# Work item
In your copy of the data, include no pictures and alter nothing else.

# Data supplied
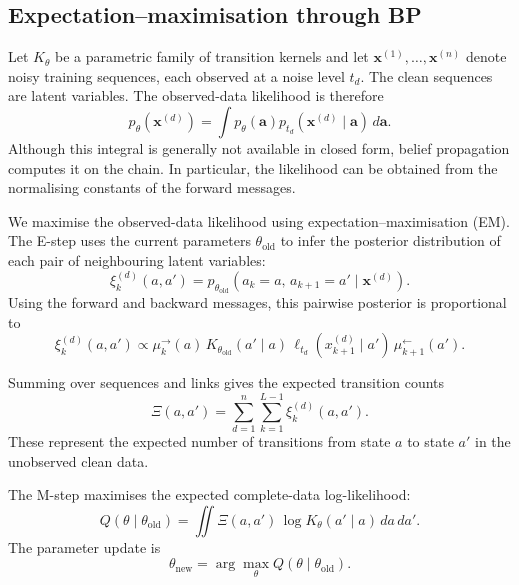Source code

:\documentclass{article}
\begin{document}
\subsection{Expectation--maximisation through BP}

Let $K_\theta$ be a parametric family of transition kernels
and let $\mathbf{x}^{(1)},\ldots,\mathbf{x}^{(n)}$ denote
noisy training sequences, each observed at a noise level
$t_d$. The clean sequences are latent variables. The
observed-data likelihood is therefore
\begin{equation}
    p_\theta(\mathbf{x}^{(d)})
    =
    \int
    p_\theta(\mathbf{a})
    p_{t_d}(\mathbf{x}^{(d)}\mid\mathbf{a})
    \,d\mathbf{a}.
\end{equation}
Although this integral is generally not available in
closed form, belief propagation computes it on the chain.
In particular, the likelihood can be obtained from the
normalising constants of the forward messages.

We maximise the observed-data likelihood using
expectation--maximisation (EM). The E-step uses the current
parameters $\theta_{\mathrm{old}}$ to infer the posterior
distribution of each pair of neighbouring latent variables:
\begin{equation}
    \xi_k^{(d)}(a,a')
    =
    p_{\theta_{\mathrm{old}}}
    \left(
        a_k=a,\,
        a_{k+1}=a'
        \mid \mathbf{x}^{(d)}
    \right).
\end{equation}
Using the forward and backward messages, this pairwise
posterior is proportional to
\begin{equation}
    \xi_k^{(d)}(a,a')
    \propto
    \mu_k^{\rightarrow}(a)\,
    K_{\theta_{\mathrm{old}}}(a'\mid a)\,
    \ell_{t_d}(x_{k+1}^{(d)}\mid a')\,
    \mu_{k+1}^{\leftarrow}(a').
    \label{eq:pairwise-posterior}
\end{equation}

Summing over sequences and links gives the expected
transition counts
\begin{equation}
    \Xi(a,a')
    =
    \sum_{d=1}^{n}
    \sum_{k=1}^{L-1}
    \xi_k^{(d)}(a,a').
\end{equation}
These represent the expected number of transitions from
state $a$ to state $a'$ in the unobserved clean data.

The M-step maximises the expected complete-data
log-likelihood:
\begin{equation}
    Q(\theta\mid\theta_{\mathrm{old}})
    =
    \iint
    \Xi(a,a')\,
    \log K_\theta(a'\mid a)
    \,da\,da'.
    \label{eq:em-objective}
\end{equation}
The parameter update is
\begin{equation}
    \theta_{\mathrm{new}}
    =
    \arg\max_\theta
    Q(\theta\mid\theta_{\mathrm{old}}).
\end{equation}
\end{document}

# Your response
Source code

:\documentclass{article}
\begin{document}
\subsection{Expectation--maximisation through BP}

Let $K_\theta$ be a parametric family of transition kernels
and let $\mathbf{x}^{(1)},\ldots,\mathbf{x}^{(n)}$ denote
noisy training sequences, each observed at a noise level
$t_d$. The clean sequences are latent variables. The
observed-data likelihood is therefore
\begin{equation}
    p_\theta(\mathbf{x}^{(d)})
    =
    \int
    p_\theta(\mathbf{a})
    p_{t_d}(\mathbf{x}^{(d)}\mid\mathbf{a})
    \,d\mathbf{a}.
\end{equation}
Although this integral is generally not available in
closed form, belief propagation computes it on the chain.
In particular, the likelihood can be obtained from the
normalising constants of the forward messages.

We maximise the observed-data likelihood using
expectation--maximisation (EM). The E-step uses the current
parameters $\theta_{\mathrm{old}}$ to infer the posterior
distribution of each pair of neighbouring latent variables:
\begin{equation}
    \xi_k^{(d)}(a,a')
    =
    p_{\theta_{\mathrm{old}}}
    \left(
        a_k=a,\,
        a_{k+1}=a'
        \mid \mathbf{x}^{(d)}
    \right).
\end{equation}
Using the forward and backward messages, this pairwise
posterior is proportional to
\begin{equation}
    \xi_k^{(d)}(a,a')
    \propto
    \mu_k^{\rightarrow}(a)\,
    K_{\theta_{\mathrm{old}}}(a'\mid a)\,
    \ell_{t_d}(x_{k+1}^{(d)}\mid a')\,
    \mu_{k+1}^{\leftarrow}(a').
    \label{eq:pairwise-posterior}
\end{equation}

Summing over sequences and links gives the expected
transition counts
\begin{equation}
    \Xi(a,a')
    =
    \sum_{d=1}^{n}
    \sum_{k=1}^{L-1}
    \xi_k^{(d)}(a,a').
\end{equation}
These represent the expected number of transitions from
state $a$ to state $a'$ in the unobserved clean data.

The M-step maximises the expected complete-data
log-likelihood:
\begin{equation}
    Q(\theta\mid\theta_{\mathrm{old}})
    =
    \iint
    \Xi(a,a')\,
    \log K_\theta(a'\mid a)
    \,da\,da'.
    \label{eq:em-objective}
\end{equation}
The parameter update is
\begin{equation}
    \theta_{\mathrm{new}}
    =
    \arg\max_\theta
    Q(\theta\mid\theta_{\mathrm{old}}).
\end{equation}
\end{document}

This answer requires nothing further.